Chaque sculpture est aussi un acte philosophique. Déjà un bois mort souvent en décomposition retrouve un esprit qui le présente comme un témoin vivant d’humanité. Une sorte de résurrection par l’esprit donné à la souche de bois mort pour lui donner vie ?S’agit-il de faire revivre la chose naturelle dans son rôle de racine, de branche,  de tronc? S’agit-il de restaurer ou réparer la nature? Pas du tout. S’agit-il de fabriquer avec du bois informe une forme préétablie ? Non plus.

Alors il faut revenir à ce rapport entre le sculpteur et la souche. L’inspiration la désigne comme création potentielle. L’esprit n’est pas encore explicite mais déjà quelque chose se passe qui donne envie d’abord de faire connaissance avec ce que cette souche porte comme traces d’une vie antérieure, de lignes de force et de formes expressives. Mais c’est après dépouillement de sa gangue et un premier façonnage qu’elle se donne à la main du sculpteur et surtout à la posture qui va lui donner vie. Cette tenue, cet élan, ce mouvement ne sont plus ceux de la chose naturelle mais celui de ce témoin de l’esprit qui lui est donné. En effet la mutation est totale entre les vestiges d’une nature qui a achevé son existence et l’oeuvre qui devient un témoignage d’humanité. Cette transmutation, celui qui ne la voit pas s’étonne du « naturel » plus ou moins respecté de la pièce d’art, celui qui la reçoit fait connaissance avec cette humanité qui lui parle. L’esprit de la sculpture il le reconnait et s’y retrouve par l’oeuvre du médiateur qu’à été le sculpteur. L’esprit du sculpteur a trouvé une expression qui parle à celui qui le ressent et s’y retrouve comme dans un livre d’humanité. L’oeuvre d’art joue alors son rôle de témoin d’humanité, celle du sculpteur d’abord mais surtout celle de celui qui entre en résonance avec l’humanité qui s’y révèle.

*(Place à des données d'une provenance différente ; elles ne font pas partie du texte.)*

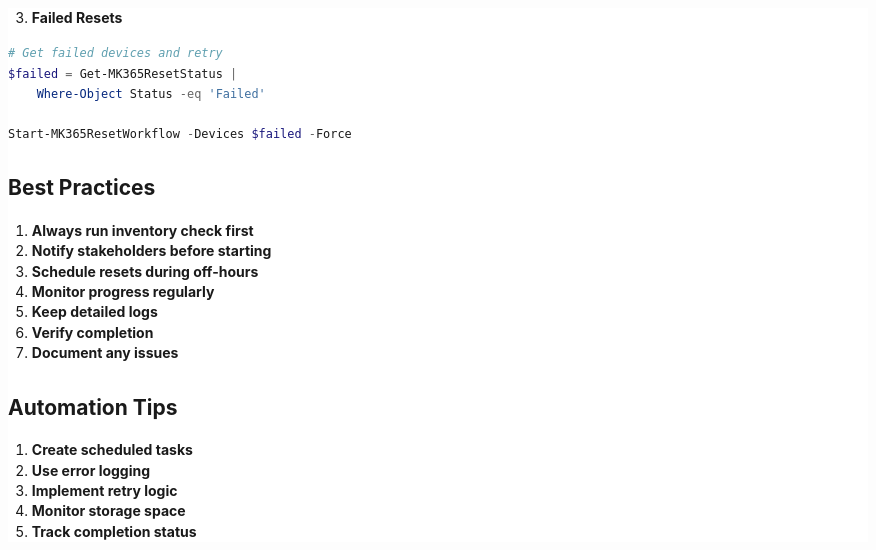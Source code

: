 3. **Failed Resets**
```powershell
# Get failed devices and retry
$failed = Get-MK365ResetStatus | 
    Where-Object Status -eq 'Failed'

Start-MK365ResetWorkflow -Devices $failed -Force
```

## Best Practices

1. **Always run inventory check first**
2. **Notify stakeholders before starting**
3. **Schedule resets during off-hours**
4. **Monitor progress regularly**
5. **Keep detailed logs**
6. **Verify completion**
7. **Document any issues**

## Automation Tips

1. **Create scheduled tasks**
2. **Use error logging**
3. **Implement retry logic**
4. **Monitor storage space**
5. **Track completion status**
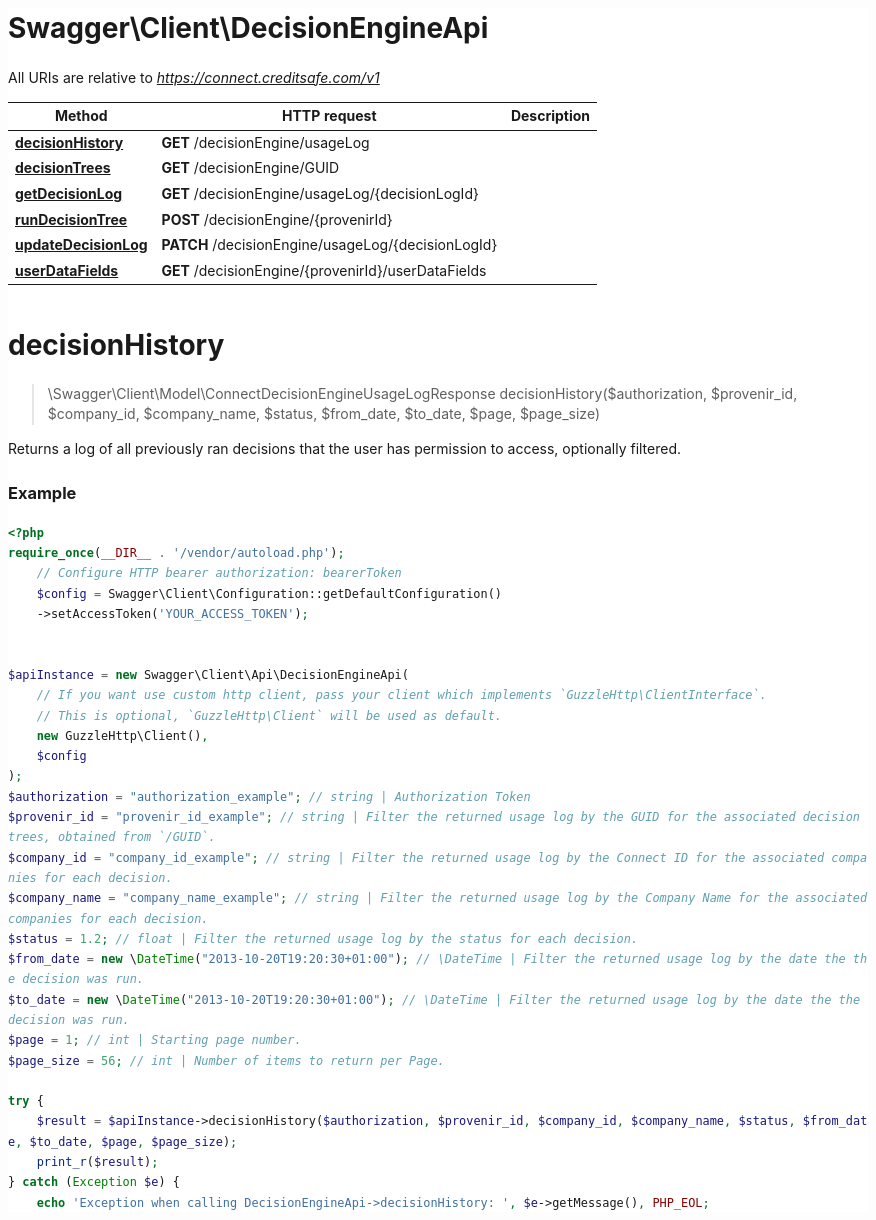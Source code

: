 # Swagger\Client\DecisionEngineApi

All URIs are relative to *https://connect.creditsafe.com/v1*

Method | HTTP request | Description
------------- | ------------- | -------------
[**decisionHistory**](DecisionEngineApi.md#decisionhistory) | **GET** /decisionEngine/usageLog | 
[**decisionTrees**](DecisionEngineApi.md#decisiontrees) | **GET** /decisionEngine/GUID | 
[**getDecisionLog**](DecisionEngineApi.md#getdecisionlog) | **GET** /decisionEngine/usageLog/{decisionLogId} | 
[**runDecisionTree**](DecisionEngineApi.md#rundecisiontree) | **POST** /decisionEngine/{provenirId} | 
[**updateDecisionLog**](DecisionEngineApi.md#updatedecisionlog) | **PATCH** /decisionEngine/usageLog/{decisionLogId} | 
[**userDataFields**](DecisionEngineApi.md#userdatafields) | **GET** /decisionEngine/{provenirId}/userDataFields | 

# **decisionHistory**
> \Swagger\Client\Model\ConnectDecisionEngineUsageLogResponse decisionHistory($authorization, $provenir_id, $company_id, $company_name, $status, $from_date, $to_date, $page, $page_size)



Returns a log of all previously ran decisions that the user has permission to access, optionally filtered.

### Example
```php
<?php
require_once(__DIR__ . '/vendor/autoload.php');
    // Configure HTTP bearer authorization: bearerToken
    $config = Swagger\Client\Configuration::getDefaultConfiguration()
    ->setAccessToken('YOUR_ACCESS_TOKEN');


$apiInstance = new Swagger\Client\Api\DecisionEngineApi(
    // If you want use custom http client, pass your client which implements `GuzzleHttp\ClientInterface`.
    // This is optional, `GuzzleHttp\Client` will be used as default.
    new GuzzleHttp\Client(),
    $config
);
$authorization = "authorization_example"; // string | Authorization Token
$provenir_id = "provenir_id_example"; // string | Filter the returned usage log by the GUID for the associated decision trees, obtained from `/GUID`.
$company_id = "company_id_example"; // string | Filter the returned usage log by the Connect ID for the associated companies for each decision.
$company_name = "company_name_example"; // string | Filter the returned usage log by the Company Name for the associated companies for each decision.
$status = 1.2; // float | Filter the returned usage log by the status for each decision.
$from_date = new \DateTime("2013-10-20T19:20:30+01:00"); // \DateTime | Filter the returned usage log by the date the the decision was run.
$to_date = new \DateTime("2013-10-20T19:20:30+01:00"); // \DateTime | Filter the returned usage log by the date the the decision was run.
$page = 1; // int | Starting page number.
$page_size = 56; // int | Number of items to return per Page.

try {
    $result = $apiInstance->decisionHistory($authorization, $provenir_id, $company_id, $company_name, $status, $from_date, $to_date, $page, $page_size);
    print_r($result);
} catch (Exception $e) {
    echo 'Exception when calling DecisionEngineApi->decisionHistory: ', $e->getMessage(), PHP_EOL;
```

Alors la philosophie dans tout cela? Elle est présente dans ce processus de révélation d’humanité dans lequel, en acte, se construit le témoignage d’une sculpture nouvelle. Elle est présente dans le témoignage singulier qu’elle porte, tant par ce qu’évoque sa tenue devant les yeux de l’amateur que par les paroles que l’imagination porte à son endroit, le texte que l’imaginaire assigne à la naissance d’un nouveau venu parmi les témoins, les médiateurs d’humanité.